Material shown ▸
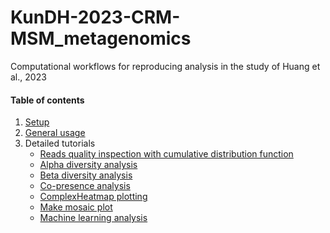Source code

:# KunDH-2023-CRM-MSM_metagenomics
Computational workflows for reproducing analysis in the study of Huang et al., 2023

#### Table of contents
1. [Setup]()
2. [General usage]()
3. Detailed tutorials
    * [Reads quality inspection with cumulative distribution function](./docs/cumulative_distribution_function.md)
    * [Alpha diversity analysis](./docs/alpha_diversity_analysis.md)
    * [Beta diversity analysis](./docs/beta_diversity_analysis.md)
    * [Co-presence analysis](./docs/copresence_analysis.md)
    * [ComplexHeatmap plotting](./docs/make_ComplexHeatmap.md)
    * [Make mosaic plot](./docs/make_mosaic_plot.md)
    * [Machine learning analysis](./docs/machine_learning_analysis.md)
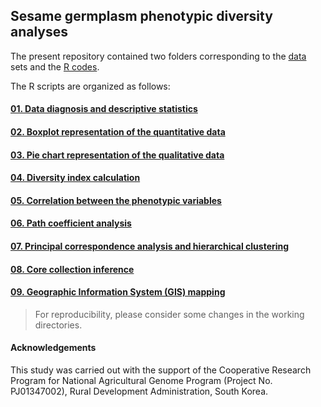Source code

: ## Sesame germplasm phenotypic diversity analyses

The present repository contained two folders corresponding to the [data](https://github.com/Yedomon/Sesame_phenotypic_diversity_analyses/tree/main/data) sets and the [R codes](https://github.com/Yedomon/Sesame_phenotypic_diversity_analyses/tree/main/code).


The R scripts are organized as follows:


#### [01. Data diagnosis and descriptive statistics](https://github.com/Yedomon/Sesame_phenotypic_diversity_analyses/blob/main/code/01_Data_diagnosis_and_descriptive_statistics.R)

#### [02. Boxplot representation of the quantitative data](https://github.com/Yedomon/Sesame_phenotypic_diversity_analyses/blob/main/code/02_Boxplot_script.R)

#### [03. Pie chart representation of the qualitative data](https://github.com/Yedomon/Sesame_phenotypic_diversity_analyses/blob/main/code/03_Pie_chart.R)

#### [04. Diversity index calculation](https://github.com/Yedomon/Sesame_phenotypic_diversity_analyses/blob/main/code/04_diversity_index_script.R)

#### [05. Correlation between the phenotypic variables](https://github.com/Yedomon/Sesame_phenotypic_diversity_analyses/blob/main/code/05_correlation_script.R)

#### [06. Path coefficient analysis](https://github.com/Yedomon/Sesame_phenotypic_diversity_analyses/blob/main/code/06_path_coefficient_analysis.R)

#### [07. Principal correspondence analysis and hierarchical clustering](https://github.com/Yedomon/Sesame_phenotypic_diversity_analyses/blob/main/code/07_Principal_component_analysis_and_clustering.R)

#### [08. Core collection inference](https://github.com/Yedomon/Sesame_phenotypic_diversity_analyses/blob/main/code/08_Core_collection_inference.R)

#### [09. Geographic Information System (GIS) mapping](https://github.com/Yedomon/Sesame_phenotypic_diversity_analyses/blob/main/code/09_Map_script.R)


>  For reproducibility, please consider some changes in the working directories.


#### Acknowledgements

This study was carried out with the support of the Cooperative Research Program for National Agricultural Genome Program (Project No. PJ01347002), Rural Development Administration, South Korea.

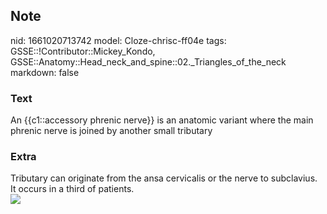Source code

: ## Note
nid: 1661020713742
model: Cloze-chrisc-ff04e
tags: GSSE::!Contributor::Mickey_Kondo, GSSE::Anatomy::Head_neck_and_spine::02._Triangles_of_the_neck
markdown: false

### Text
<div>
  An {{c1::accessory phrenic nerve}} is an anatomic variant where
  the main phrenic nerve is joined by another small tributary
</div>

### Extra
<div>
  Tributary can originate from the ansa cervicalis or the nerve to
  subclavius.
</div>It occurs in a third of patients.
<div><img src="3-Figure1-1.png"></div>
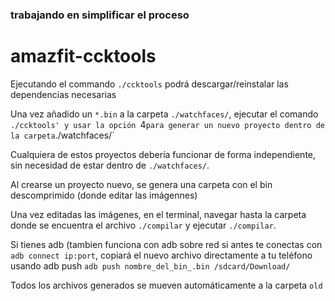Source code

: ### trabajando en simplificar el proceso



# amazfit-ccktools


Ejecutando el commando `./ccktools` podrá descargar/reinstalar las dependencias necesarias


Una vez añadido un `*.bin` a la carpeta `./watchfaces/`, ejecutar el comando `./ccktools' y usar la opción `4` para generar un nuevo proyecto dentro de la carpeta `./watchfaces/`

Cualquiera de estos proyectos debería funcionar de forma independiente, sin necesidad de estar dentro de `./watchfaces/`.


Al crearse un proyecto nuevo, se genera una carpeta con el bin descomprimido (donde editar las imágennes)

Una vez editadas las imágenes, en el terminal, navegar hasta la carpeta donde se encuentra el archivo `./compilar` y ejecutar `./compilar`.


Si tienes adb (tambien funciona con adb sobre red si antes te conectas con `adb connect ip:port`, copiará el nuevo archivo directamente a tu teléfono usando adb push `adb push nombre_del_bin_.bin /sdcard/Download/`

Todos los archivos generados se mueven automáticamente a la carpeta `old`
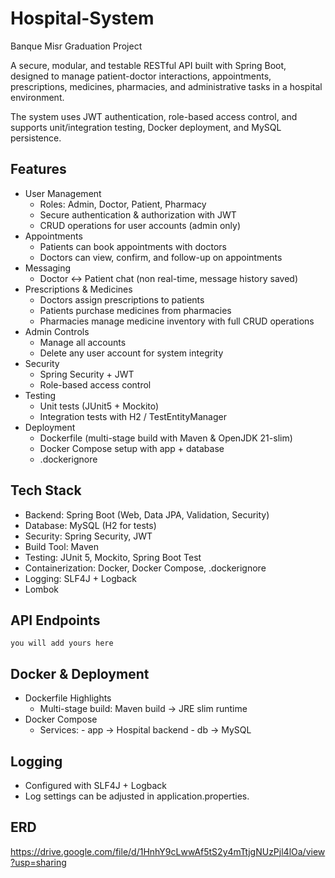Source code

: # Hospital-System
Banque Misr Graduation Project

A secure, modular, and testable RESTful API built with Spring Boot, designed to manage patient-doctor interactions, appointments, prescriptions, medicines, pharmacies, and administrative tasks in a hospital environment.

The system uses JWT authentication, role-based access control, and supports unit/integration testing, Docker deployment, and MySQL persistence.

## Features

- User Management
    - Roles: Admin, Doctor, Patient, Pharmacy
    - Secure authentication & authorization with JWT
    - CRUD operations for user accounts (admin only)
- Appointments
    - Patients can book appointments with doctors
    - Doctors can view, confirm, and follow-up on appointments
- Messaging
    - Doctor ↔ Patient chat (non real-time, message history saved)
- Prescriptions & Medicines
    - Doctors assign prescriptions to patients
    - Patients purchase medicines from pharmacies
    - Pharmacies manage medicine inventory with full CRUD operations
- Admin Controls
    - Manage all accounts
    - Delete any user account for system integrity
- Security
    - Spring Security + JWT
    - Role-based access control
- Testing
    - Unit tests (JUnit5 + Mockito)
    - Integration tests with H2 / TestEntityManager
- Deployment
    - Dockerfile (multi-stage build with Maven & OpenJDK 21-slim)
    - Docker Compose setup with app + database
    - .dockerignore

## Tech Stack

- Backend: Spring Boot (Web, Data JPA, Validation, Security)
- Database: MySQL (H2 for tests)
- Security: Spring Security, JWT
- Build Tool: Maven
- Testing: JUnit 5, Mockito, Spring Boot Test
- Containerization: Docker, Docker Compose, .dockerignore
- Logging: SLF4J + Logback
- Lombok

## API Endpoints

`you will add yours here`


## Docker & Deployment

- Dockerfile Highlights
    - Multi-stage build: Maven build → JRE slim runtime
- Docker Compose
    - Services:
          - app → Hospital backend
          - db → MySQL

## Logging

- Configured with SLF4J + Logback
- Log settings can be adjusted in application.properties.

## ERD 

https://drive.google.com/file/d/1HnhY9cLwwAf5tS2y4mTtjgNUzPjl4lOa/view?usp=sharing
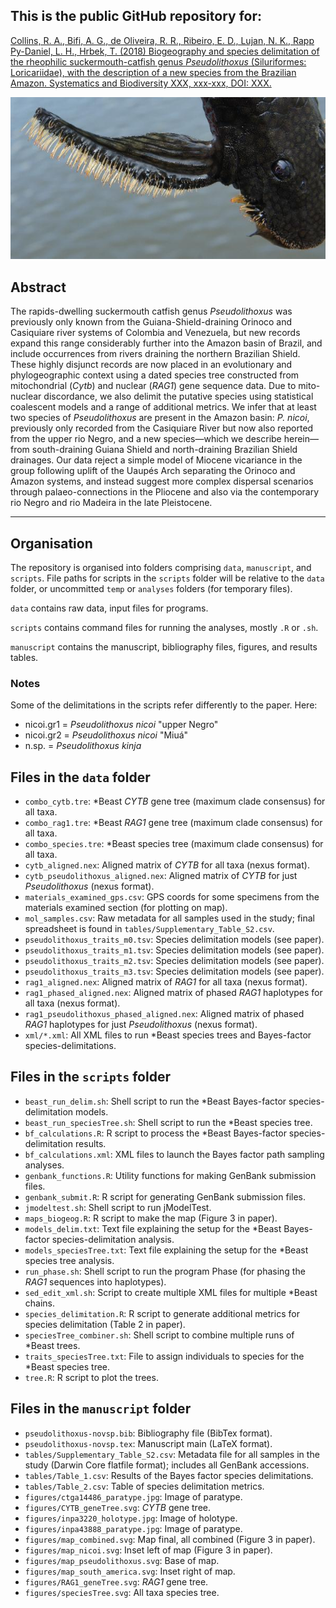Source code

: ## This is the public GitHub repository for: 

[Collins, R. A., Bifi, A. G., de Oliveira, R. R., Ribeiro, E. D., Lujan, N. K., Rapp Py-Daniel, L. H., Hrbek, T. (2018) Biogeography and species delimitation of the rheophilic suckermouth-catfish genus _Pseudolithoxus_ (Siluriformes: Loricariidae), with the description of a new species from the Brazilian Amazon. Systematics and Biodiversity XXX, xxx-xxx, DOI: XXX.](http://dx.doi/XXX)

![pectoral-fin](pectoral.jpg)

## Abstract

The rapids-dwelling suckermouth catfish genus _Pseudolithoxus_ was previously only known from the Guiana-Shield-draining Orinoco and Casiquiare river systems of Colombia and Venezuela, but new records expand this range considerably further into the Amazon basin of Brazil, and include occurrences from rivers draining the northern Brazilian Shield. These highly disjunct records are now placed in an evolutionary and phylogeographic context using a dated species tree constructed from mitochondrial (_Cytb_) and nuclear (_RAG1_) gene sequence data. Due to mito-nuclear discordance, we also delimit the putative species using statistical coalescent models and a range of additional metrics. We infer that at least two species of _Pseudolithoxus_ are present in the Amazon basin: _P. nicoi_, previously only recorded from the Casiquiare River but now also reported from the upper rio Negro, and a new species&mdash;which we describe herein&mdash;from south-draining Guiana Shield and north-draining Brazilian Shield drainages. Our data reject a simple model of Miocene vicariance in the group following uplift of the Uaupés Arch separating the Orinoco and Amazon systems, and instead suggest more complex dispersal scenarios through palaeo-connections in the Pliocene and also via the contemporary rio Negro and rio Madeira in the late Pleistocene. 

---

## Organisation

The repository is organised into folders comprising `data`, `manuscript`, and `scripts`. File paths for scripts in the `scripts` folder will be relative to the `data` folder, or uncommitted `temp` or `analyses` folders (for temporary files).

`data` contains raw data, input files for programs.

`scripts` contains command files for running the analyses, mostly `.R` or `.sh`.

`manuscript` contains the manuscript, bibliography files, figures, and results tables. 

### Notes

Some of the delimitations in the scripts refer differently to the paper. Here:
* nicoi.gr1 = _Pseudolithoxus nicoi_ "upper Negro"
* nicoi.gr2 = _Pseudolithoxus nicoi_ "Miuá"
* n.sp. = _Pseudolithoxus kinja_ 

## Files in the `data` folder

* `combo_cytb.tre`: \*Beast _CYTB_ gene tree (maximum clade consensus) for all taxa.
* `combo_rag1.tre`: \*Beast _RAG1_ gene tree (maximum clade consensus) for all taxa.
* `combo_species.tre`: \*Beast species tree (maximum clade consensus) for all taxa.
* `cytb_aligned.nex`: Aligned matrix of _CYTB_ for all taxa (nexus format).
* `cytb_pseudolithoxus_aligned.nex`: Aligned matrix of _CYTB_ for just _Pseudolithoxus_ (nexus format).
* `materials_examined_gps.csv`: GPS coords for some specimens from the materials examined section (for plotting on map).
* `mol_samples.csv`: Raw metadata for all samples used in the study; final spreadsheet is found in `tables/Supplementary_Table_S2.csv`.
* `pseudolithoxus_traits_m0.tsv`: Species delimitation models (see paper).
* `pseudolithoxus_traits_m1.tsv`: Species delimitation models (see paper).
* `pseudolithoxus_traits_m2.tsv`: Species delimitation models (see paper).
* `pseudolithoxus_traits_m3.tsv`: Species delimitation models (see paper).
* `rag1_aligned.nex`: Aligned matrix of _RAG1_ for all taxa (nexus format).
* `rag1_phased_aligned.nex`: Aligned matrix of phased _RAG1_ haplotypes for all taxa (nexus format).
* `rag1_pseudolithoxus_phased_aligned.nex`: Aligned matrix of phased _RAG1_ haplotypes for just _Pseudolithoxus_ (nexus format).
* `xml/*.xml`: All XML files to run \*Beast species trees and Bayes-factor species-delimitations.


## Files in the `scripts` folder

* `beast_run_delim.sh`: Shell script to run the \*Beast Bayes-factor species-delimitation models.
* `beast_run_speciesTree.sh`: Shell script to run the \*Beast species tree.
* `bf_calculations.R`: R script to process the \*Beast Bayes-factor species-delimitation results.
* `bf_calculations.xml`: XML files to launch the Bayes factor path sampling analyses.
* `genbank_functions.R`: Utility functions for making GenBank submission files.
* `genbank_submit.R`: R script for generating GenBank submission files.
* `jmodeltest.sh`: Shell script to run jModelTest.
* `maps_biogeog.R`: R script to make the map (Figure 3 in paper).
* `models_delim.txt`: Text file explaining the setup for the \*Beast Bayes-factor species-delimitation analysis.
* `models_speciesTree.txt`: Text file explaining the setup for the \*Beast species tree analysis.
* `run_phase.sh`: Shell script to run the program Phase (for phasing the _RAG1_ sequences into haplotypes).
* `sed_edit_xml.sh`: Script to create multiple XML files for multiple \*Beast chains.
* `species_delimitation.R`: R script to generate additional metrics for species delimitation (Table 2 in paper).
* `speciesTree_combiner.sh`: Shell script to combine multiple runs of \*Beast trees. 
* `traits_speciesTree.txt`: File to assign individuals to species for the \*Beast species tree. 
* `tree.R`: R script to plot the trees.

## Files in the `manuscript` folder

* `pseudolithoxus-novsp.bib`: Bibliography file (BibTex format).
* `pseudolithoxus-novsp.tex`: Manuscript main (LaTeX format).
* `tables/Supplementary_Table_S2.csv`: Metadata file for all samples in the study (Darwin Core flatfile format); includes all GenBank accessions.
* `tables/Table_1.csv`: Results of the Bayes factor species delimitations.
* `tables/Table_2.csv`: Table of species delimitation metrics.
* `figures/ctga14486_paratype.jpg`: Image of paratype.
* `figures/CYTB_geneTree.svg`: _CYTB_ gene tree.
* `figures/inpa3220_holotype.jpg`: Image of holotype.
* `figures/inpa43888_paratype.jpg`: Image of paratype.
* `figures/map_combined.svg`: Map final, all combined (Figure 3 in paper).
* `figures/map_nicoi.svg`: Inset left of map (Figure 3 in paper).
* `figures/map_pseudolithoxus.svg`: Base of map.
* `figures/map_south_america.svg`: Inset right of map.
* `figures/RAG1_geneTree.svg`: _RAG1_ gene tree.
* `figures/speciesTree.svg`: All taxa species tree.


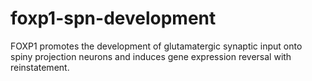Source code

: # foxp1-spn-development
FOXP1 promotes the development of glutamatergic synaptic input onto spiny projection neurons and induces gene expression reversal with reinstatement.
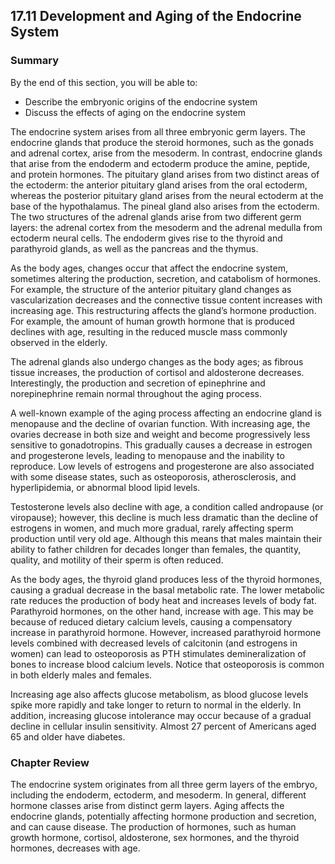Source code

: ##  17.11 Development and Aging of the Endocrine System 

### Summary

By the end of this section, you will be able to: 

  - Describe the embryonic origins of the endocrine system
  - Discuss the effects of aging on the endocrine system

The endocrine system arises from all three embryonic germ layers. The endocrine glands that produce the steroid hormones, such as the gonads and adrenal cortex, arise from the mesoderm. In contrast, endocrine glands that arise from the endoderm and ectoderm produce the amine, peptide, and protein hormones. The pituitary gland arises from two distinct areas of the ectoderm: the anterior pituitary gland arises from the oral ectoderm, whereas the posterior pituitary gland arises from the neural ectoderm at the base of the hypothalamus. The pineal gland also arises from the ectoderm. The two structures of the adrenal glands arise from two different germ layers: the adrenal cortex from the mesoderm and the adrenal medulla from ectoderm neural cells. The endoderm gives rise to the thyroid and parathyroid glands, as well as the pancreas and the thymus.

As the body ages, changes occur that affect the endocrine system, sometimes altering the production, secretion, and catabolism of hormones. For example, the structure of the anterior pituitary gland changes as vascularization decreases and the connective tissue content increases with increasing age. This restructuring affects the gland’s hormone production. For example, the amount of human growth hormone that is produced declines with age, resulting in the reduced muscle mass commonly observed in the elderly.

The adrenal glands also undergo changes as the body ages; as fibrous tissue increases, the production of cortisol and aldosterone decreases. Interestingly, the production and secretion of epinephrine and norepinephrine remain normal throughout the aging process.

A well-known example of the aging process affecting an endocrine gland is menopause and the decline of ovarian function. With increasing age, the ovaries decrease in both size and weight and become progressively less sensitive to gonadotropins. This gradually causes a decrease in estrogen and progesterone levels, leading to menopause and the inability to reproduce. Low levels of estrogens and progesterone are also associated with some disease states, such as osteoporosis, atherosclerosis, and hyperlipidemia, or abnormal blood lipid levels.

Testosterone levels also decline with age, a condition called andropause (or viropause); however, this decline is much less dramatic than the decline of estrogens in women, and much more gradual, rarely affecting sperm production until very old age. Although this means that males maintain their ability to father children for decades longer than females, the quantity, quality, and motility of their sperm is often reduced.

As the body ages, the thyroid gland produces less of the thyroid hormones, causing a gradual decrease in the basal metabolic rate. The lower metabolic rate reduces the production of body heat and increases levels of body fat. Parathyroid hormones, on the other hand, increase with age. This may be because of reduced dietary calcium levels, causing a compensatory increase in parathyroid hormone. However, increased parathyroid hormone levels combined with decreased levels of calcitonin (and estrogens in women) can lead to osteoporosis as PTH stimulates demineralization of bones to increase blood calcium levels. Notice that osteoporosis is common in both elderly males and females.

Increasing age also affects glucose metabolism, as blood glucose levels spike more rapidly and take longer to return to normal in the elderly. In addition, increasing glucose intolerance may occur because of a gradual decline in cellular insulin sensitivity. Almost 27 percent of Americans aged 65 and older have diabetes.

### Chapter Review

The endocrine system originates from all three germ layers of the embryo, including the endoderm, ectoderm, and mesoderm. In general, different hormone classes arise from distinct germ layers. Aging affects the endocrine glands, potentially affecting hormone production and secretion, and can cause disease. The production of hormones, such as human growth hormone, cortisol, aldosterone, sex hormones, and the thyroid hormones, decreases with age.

Task item ▸
Your answer should be the exact lines above from the one with "## API Endpoints" through the one with "- Configured with SLF4J + Logback", both included, and nothing besides.

Answer below ▸
## API Endpoints

`you will add yours here`


## Docker & Deployment

- Dockerfile Highlights
    - Multi-stage build: Maven build → JRE slim runtime
- Docker Compose
    - Services:
          - app → Hospital backend
          - db → MySQL

## Logging

- Configured with SLF4J + Logback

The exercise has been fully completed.